__Assignment__: The lines below must be transcribed exactly as given, with the images removed.

__Records shown__:
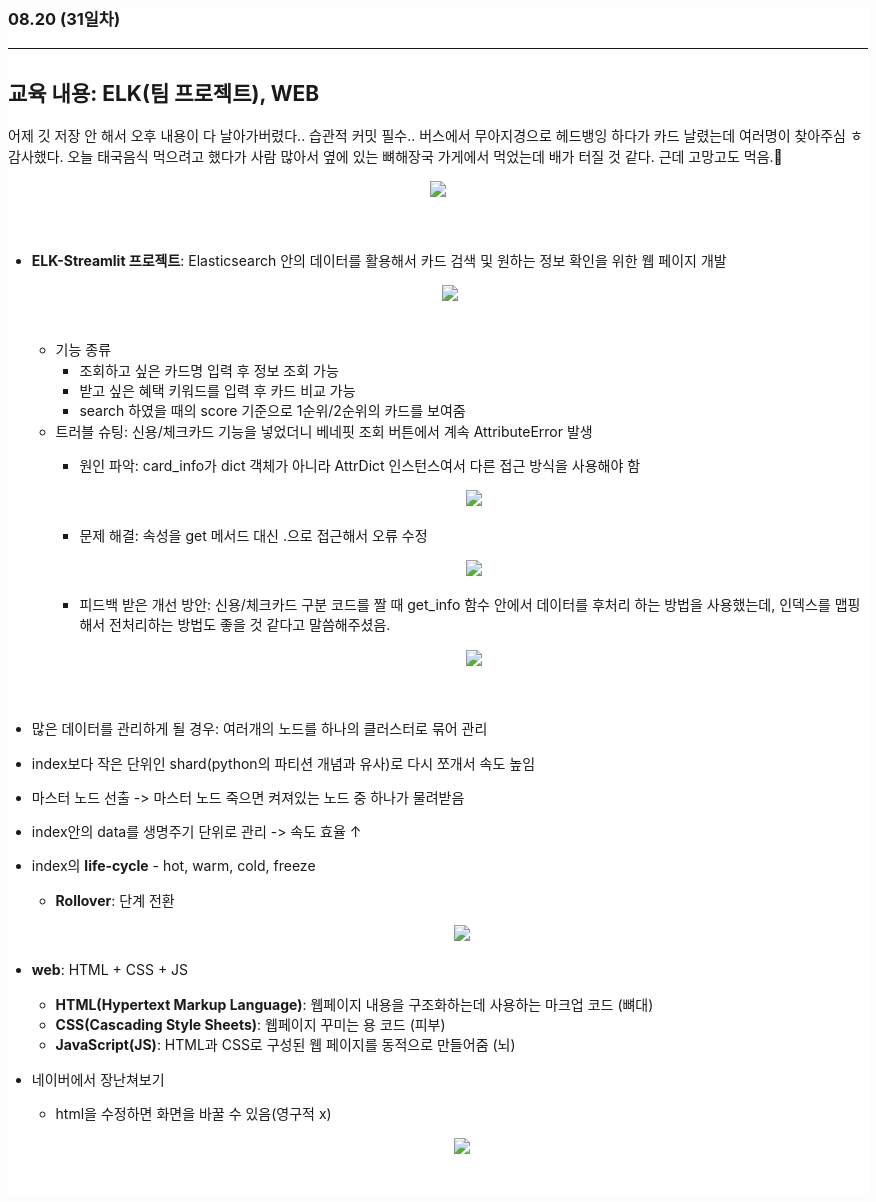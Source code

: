###  08.20 (31일차)
---
교육 내용: ELK(팀 프로젝트), WEB
---
어제 깃 저장 안 해서 오후 내용이 다 날아가버렸다.. 습관적 커밋 필수.. 버스에서 무아지경으로 헤드뱅잉 하다가 카드 날렸는데 여러명이 찾아주심 ㅎ 감사했다. 오늘 태국음식 먹으려고 했다가 사람 많아서 옆에 있는 뼈해장국 가게에서 먹었는데 배가 터질 것 같다. 근데 고망고도 먹음.🥭 
<p align="center">
<img src="https://github.com/user-attachments/assets/a3a013e1-8069-4377-a2f4-ec76f4527480" width="30%" /> </p><br>

- **ELK-Streamlit 프로젝트**: Elasticsearch 안의 데이터를 활용해서 카드 검색 및 원하는 정보 확인을 위한 웹 페이지 개발
  <p align="center">
  <img src="https://github.com/user-attachments/assets/d87ac823-0b6f-4eae-8dab-236bf74e34d2" width="50%" /> </p><br>

  - 기능 종류
    - 조회하고 싶은 카드명 입력 후 정보 조회 가능
    - 받고 싶은 혜택 키워드를 입력 후 카드 비교 가능
    - search 하였을 때의 score 기준으로 1순위/2순위의 카드를 보여줌 
  - 트러블 슈팅: 신용/체크카드 기능을 넣었더니 베네핏 조회 버튼에서 계속 AttributeError 발생
    - 원인 파악: card_info가 dict 객체가 아니라 AttrDict 인스턴스여서 다른 접근 방식을 사용해야 함
      <p align="center">
      <img src="https://github.com/user-attachments/assets/9e895754-f854-41ee-b791-436375e5b071" width="60%" /> </p>

    - 문제 해결: 속성을 get 메서드 대신 .으로 접근해서 오류 수정 
      <p align="center">
      <img src="https://github.com/user-attachments/assets/ee44bb1b-3c94-414c-9555-c0290f4d628f" width="60%" /> </p>

    - 피드백 받은 개선 방안: 신용/체크카드 구분 코드를 짤 때 get_info 함수 안에서 데이터를 후처리 하는 방법을 사용했는데, 인덱스를 맵핑해서 전처리하는 방법도 좋을 것 같다고 말씀해주셨음.
      <p align="center">
      <img src="https://github.com/user-attachments/assets/8fe444b8-35f4-4d5e-a22a-d62166e99b11" width="60%" /> </p>
<br>

- 많은 데이터를 관리하게 될 경우: 여러개의 노드를 하나의 클러스터로 묶어 관리
 - index보다 작은 단위인 shard(python의 파티션 개념과 유사)로 다시 쪼개서 속도 높임
 - 마스터 노드 선출 -> 마스터 노드 죽으면 켜져있는 노드 중 하나가 물려받음
 - index안의 data를 생명주기 단위로 관리 -> 속도 효율 ↑

- index의 **life-cycle** - hot, warm, cold, freeze
  - **Rollover**: 단계 전환
      <p align="center">
      <img src="https://github.com/user-attachments/assets/722b1ecd-f821-4a7d-aadc-aa7327cefa18" width="50%" /> </p>

- **web**: HTML + CSS + JS
  - **HTML(Hypertext Markup Language)**: 웹페이지 내용을 구조화하는데 사용하는 마크업 코드 (뼈대)
  - **CSS(Cascading Style Sheets)**: 웹페이지 꾸미는 용 코드 (피부)
  - **JavaScript(JS)**: HTML과 CSS로 구성된 웹 페이지를 동적으로 만들어줌 (뇌)

- 네이버에서 장난쳐보기
  - html을 수정하면 화면을 바꿀 수 있음(영구적 x)
      <p align="center">
      <img src="https://github.com/user-attachments/assets/03a83ab8-aee5-485b-9b46-830b22149efb" width="60%" /> </p><br>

__Problem solution__:
Source code

:###  08.20 (31일차)
---
교육 내용: ELK(팀 프로젝트), WEB
---
어제 깃 저장 안 해서 오후 내용이 다 날아가버렸다.. 습관적 커밋 필수.. 버스에서 무아지경으로 헤드뱅잉 하다가 카드 날렸는데 여러명이 찾아주심 ㅎ 감사했다. 오늘 태국음식 먹으려고 했다가 사람 많아서 옆에 있는 뼈해장국 가게에서 먹었는데 배가 터질 것 같다. 근데 고망고도 먹음.🥭 
<p align="center">
<img src="https://github.com/user-attachments/assets/a3a013e1-8069-4377-a2f4-ec76f4527480" width="30%" /> </p><br>

- **ELK-Streamlit 프로젝트**: Elasticsearch 안의 데이터를 활용해서 카드 검색 및 원하는 정보 확인을 위한 웹 페이지 개발
  <p align="center">
  <img src="https://github.com/user-attachments/assets/d87ac823-0b6f-4eae-8dab-236bf74e34d2" width="50%" /> </p><br>

  - 기능 종류
    - 조회하고 싶은 카드명 입력 후 정보 조회 가능
    - 받고 싶은 혜택 키워드를 입력 후 카드 비교 가능
    - search 하였을 때의 score 기준으로 1순위/2순위의 카드를 보여줌 
  - 트러블 슈팅: 신용/체크카드 기능을 넣었더니 베네핏 조회 버튼에서 계속 AttributeError 발생
    - 원인 파악: card_info가 dict 객체가 아니라 AttrDict 인스턴스여서 다른 접근 방식을 사용해야 함
      <p align="center">
      <img src="https://github.com/user-attachments/assets/9e895754-f854-41ee-b791-436375e5b071" width="60%" /> </p>

    - 문제 해결: 속성을 get 메서드 대신 .으로 접근해서 오류 수정 
      <p align="center">
      <img src="https://github.com/user-attachments/assets/ee44bb1b-3c94-414c-9555-c0290f4d628f" width="60%" /> </p>

    - 피드백 받은 개선 방안: 신용/체크카드 구분 코드를 짤 때 get_info 함수 안에서 데이터를 후처리 하는 방법을 사용했는데, 인덱스를 맵핑해서 전처리하는 방법도 좋을 것 같다고 말씀해주셨음.
      <p align="center">
      <img src="https://github.com/user-attachments/assets/8fe444b8-35f4-4d5e-a22a-d62166e99b11" width="60%" /> </p>
<br>

- 많은 데이터를 관리하게 될 경우: 여러개의 노드를 하나의 클러스터로 묶어 관리
 - index보다 작은 단위인 shard(python의 파티션 개념과 유사)로 다시 쪼개서 속도 높임
 - 마스터 노드 선출 -> 마스터 노드 죽으면 켜져있는 노드 중 하나가 물려받음
 - index안의 data를 생명주기 단위로 관리 -> 속도 효율 ↑

- index의 **life-cycle** - hot, warm, cold, freeze
  - **Rollover**: 단계 전환
      <p align="center">
      <img src="https://github.com/user-attachments/assets/722b1ecd-f821-4a7d-aadc-aa7327cefa18" width="50%" /> </p>

- **web**: HTML + CSS + JS
  - **HTML(Hypertext Markup Language)**: 웹페이지 내용을 구조화하는데 사용하는 마크업 코드 (뼈대)
  - **CSS(Cascading Style Sheets)**: 웹페이지 꾸미는 용 코드 (피부)
  - **JavaScript(JS)**: HTML과 CSS로 구성된 웹 페이지를 동적으로 만들어줌 (뇌)

- 네이버에서 장난쳐보기
  - html을 수정하면 화면을 바꿀 수 있음(영구적 x)
      <p align="center">
      <img src="https://github.com/user-attachments/assets/03a83ab8-aee5-485b-9b46-830b22149efb" width="60%" /> </p><br>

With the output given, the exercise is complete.